### Exercise description
Please reproduce the listing verbatim, without its images.

***** Supplied records

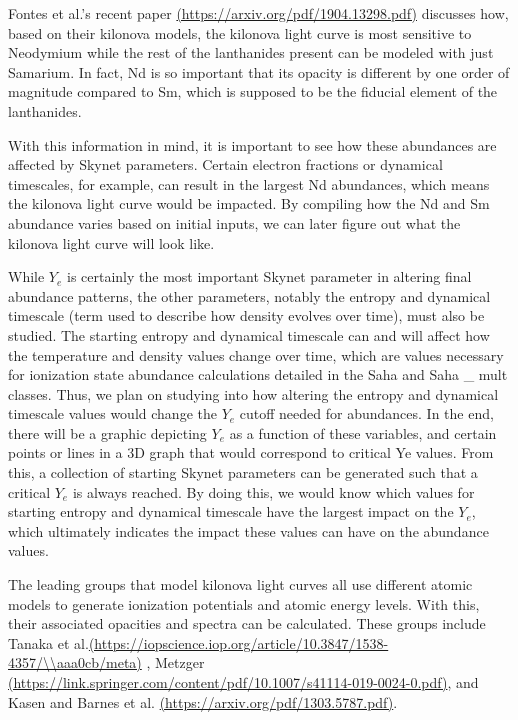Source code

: \documentclass[11pt,a4paper]{article}
\begin{document}
Fontes et al.'s recent paper \url{(https://arxiv.org/pdf/1904.13298.pdf)} discusses how, based on their kilonova models, the kilonova light curve is most sensitive to Neodymium while the rest of the lanthanides present can be modeled with just Samarium. In fact, Nd is so important that its opacity is different by one order of magnitude compared to Sm, which is supposed to be the fiducial element of the lanthanides. 

With this information in mind, it is important to see how these abundances are affected by Skynet parameters. Certain electron fractions or dynamical timescales, for example, can result in the largest Nd abundances, which means the kilonova light curve would be impacted. By compiling how the Nd and Sm abundance varies based on initial inputs, we can later figure out what the kilonova light curve will look like. 

While $Y_e$ is certainly the most important Skynet parameter in altering final abundance patterns, the other parameters, notably the entropy and dynamical timescale (term used to describe how density evolves over time), must also be studied. The starting entropy and dynamical timescale can and will affect how the temperature and density values change over time, which are values necessary for ionization state abundance calculations detailed in the Saha and Saha \_ mult classes. 
Thus, we plan on studying into how altering the entropy and dynamical timescale values would change the $Y_e$ cutoff needed for abundances. In the end, there will be a graphic depicting $Y_e$ as a function of these variables, and certain points or lines in a 3D graph that would correspond to critical Ye values. From this, a collection of starting Skynet parameters can be generated such that a critical $Y_e$ is always reached. By doing this, we would know which values for starting entropy and dynamical timescale have the largest impact on the $Y_e$, which ultimately indicates the impact these values can have on the abundance values. 

The leading groups that model kilonova light curves all use different atomic models to generate ionization potentials and atomic energy levels. With this, their associated opacities and spectra can be calculated.  These groups include Tanaka et al.\url{(https://iopscience.iop.org/article/10.3847/1538-4357/\\aaa0cb/meta)} , Metzger \url{(https://link.springer.com/content/pdf/10.1007/s41114-019-0024-0.pdf)}, and Kasen and Barnes et al. \url{(https://arxiv.org/pdf/1303.5787.pdf)}. 
\end{document}

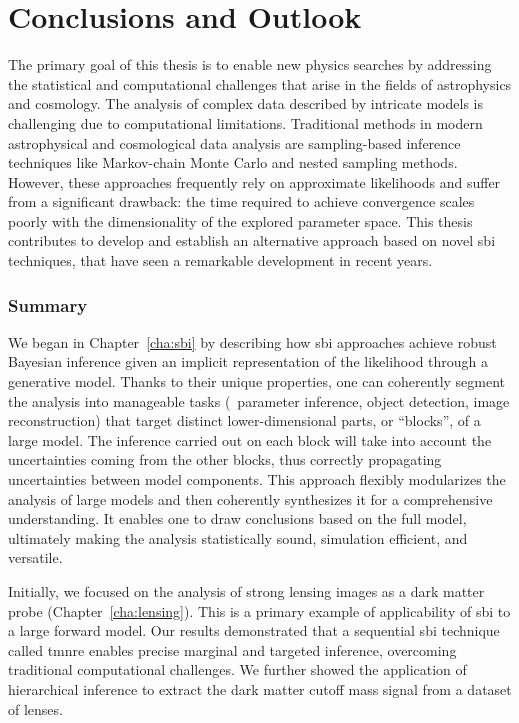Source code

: \chapter{Conclusions and Outlook} \label{cha:conclusions}

The primary goal of this thesis is to enable new physics searches by addressing the statistical and computational challenges that arise in the fields of astrophysics and cosmology. 
The analysis of complex data described by intricate models is challenging due to computational limitations. Traditional methods in modern astrophysical and cosmological data analysis are sampling-based inference techniques like Markov-chain Monte Carlo and nested sampling methods. However, these approaches frequently rely on approximate likelihoods and suffer from a significant drawback: the time required to achieve convergence scales poorly with the dimensionality of the explored parameter space. This thesis contributes to develop and establish an alternative approach based on novel \gls*{sbi} techniques, that have seen a remarkable development in recent years. 

\subsection*{Summary}

We began in Chapter~\ref{cha:sbi} by describing how \gls*{sbi} approaches achieve robust Bayesian inference given an implicit representation of the likelihood through a generative model. Thanks to their unique properties, one can coherently segment the analysis into manageable tasks (\eg~parameter inference, object detection, image reconstruction) that target distinct lower-dimensional parts, or “blocks”, of a large model. The inference carried out on each block will take into account the uncertainties coming from the other blocks, thus correctly propagating uncertainties between model components. This approach flexibly modularizes the analysis of large models and then coherently synthesizes it for a comprehensive understanding. It enables one to draw conclusions based on the full model, ultimately making the analysis statistically sound, simulation efficient, and versatile. 

Initially, we focused on the analysis of strong lensing images as a dark matter probe (Chapter~\ref{cha:lensing}). This is a primary example of applicability of \gls*{sbi} to a large forward model. Our results demonstrated that a sequential \gls*{sbi} technique called \gls*{tmnre} enables precise marginal and targeted inference, overcoming traditional computational challenges. We further showed the application of hierarchical inference to extract the dark matter cutoff mass signal from a dataset of lenses.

**********

### Task answer
Source code

: \documentclass[11pt,a4paper]{article}
\begin{document}
Fontes et al.'s recent paper \url{(https://arxiv.org/pdf/1904.13298.pdf)} discusses how, based on their kilonova models, the kilonova light curve is most sensitive to Neodymium while the rest of the lanthanides present can be modeled with just Samarium. In fact, Nd is so important that its opacity is different by one order of magnitude compared to Sm, which is supposed to be the fiducial element of the lanthanides. 

With this information in mind, it is important to see how these abundances are affected by Skynet parameters. Certain electron fractions or dynamical timescales, for example, can result in the largest Nd abundances, which means the kilonova light curve would be impacted. By compiling how the Nd and Sm abundance varies based on initial inputs, we can later figure out what the kilonova light curve will look like. 

While $Y_e$ is certainly the most important Skynet parameter in altering final abundance patterns, the other parameters, notably the entropy and dynamical timescale (term used to describe how density evolves over time), must also be studied. The starting entropy and dynamical timescale can and will affect how the temperature and density values change over time, which are values necessary for ionization state abundance calculations detailed in the Saha and Saha \_ mult classes. 
Thus, we plan on studying into how altering the entropy and dynamical timescale values would change the $Y_e$ cutoff needed for abundances. In the end, there will be a graphic depicting $Y_e$ as a function of these variables, and certain points or lines in a 3D graph that would correspond to critical Ye values. From this, a collection of starting Skynet parameters can be generated such that a critical $Y_e$ is always reached. By doing this, we would know which values for starting entropy and dynamical timescale have the largest impact on the $Y_e$, which ultimately indicates the impact these values can have on the abundance values. 

The leading groups that model kilonova light curves all use different atomic models to generate ionization potentials and atomic energy levels. With this, their associated opacities and spectra can be calculated.  These groups include Tanaka et al.\url{(https://iopscience.iop.org/article/10.3847/1538-4357/\\aaa0cb/meta)} , Metzger \url{(https://link.springer.com/content/pdf/10.1007/s41114-019-0024-0.pdf)}, and Kasen and Barnes et al. \url{(https://arxiv.org/pdf/1303.5787.pdf)}. 
\end{document}

Source code

: \chapter{Conclusions and Outlook} \label{cha:conclusions}

The primary goal of this thesis is to enable new physics searches by addressing the statistical and computational challenges that arise in the fields of astrophysics and cosmology. 
The analysis of complex data described by intricate models is challenging due to computational limitations. Traditional methods in modern astrophysical and cosmological data analysis are sampling-based inference techniques like Markov-chain Monte Carlo and nested sampling methods. However, these approaches frequently rely on approximate likelihoods and suffer from a significant drawback: the time required to achieve convergence scales poorly with the dimensionality of the explored parameter space. This thesis contributes to develop and establish an alternative approach based on novel \gls*{sbi} techniques, that have seen a remarkable development in recent years. 

\subsection*{Summary}

We began in Chapter~\ref{cha:sbi} by describing how \gls*{sbi} approaches achieve robust Bayesian inference given an implicit representation of the likelihood through a generative model. Thanks to their unique properties, one can coherently segment the analysis into manageable tasks (\eg~parameter inference, object detection, image reconstruction) that target distinct lower-dimensional parts, or “blocks”, of a large model. The inference carried out on each block will take into account the uncertainties coming from the other blocks, thus correctly propagating uncertainties between model components. This approach flexibly modularizes the analysis of large models and then coherently synthesizes it for a comprehensive understanding. It enables one to draw conclusions based on the full model, ultimately making the analysis statistically sound, simulation efficient, and versatile. 

Initially, we focused on the analysis of strong lensing images as a dark matter probe (Chapter~\ref{cha:lensing}). This is a primary example of applicability of \gls*{sbi} to a large forward model. Our results demonstrated that a sequential \gls*{sbi} technique called \gls*{tmnre} enables precise marginal and targeted inference, overcoming traditional computational challenges. We further showed the application of hierarchical inference to extract the dark matter cutoff mass signal from a dataset of lenses.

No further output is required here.